BEGIN Excerpted records

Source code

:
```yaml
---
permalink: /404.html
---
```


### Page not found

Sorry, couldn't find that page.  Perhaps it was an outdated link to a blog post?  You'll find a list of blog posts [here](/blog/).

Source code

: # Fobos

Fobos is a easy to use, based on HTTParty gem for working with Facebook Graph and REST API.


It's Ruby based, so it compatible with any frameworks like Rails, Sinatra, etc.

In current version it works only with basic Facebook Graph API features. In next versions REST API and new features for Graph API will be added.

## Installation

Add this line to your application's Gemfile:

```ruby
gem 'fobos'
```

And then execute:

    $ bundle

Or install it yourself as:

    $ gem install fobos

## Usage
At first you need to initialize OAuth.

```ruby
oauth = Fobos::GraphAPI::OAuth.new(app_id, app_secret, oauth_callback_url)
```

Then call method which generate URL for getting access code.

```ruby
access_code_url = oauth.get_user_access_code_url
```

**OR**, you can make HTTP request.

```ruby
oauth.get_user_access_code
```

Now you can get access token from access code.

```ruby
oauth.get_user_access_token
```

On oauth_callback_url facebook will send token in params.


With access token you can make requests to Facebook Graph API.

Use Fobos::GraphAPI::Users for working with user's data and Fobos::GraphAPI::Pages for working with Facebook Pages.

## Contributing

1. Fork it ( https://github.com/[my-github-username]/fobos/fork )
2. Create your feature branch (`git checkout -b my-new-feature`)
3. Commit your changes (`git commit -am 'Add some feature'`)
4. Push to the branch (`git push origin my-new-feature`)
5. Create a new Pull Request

END Excerpted records

Description of the task = For each line above that includes the word "REST", make a copy of that line.

Solution to the problem =
Fobos is a easy to use, based on HTTParty gem for working with Facebook Graph and REST API.
In current version it works only with basic Facebook Graph API features. In next versions REST API and new features for Graph API will be added.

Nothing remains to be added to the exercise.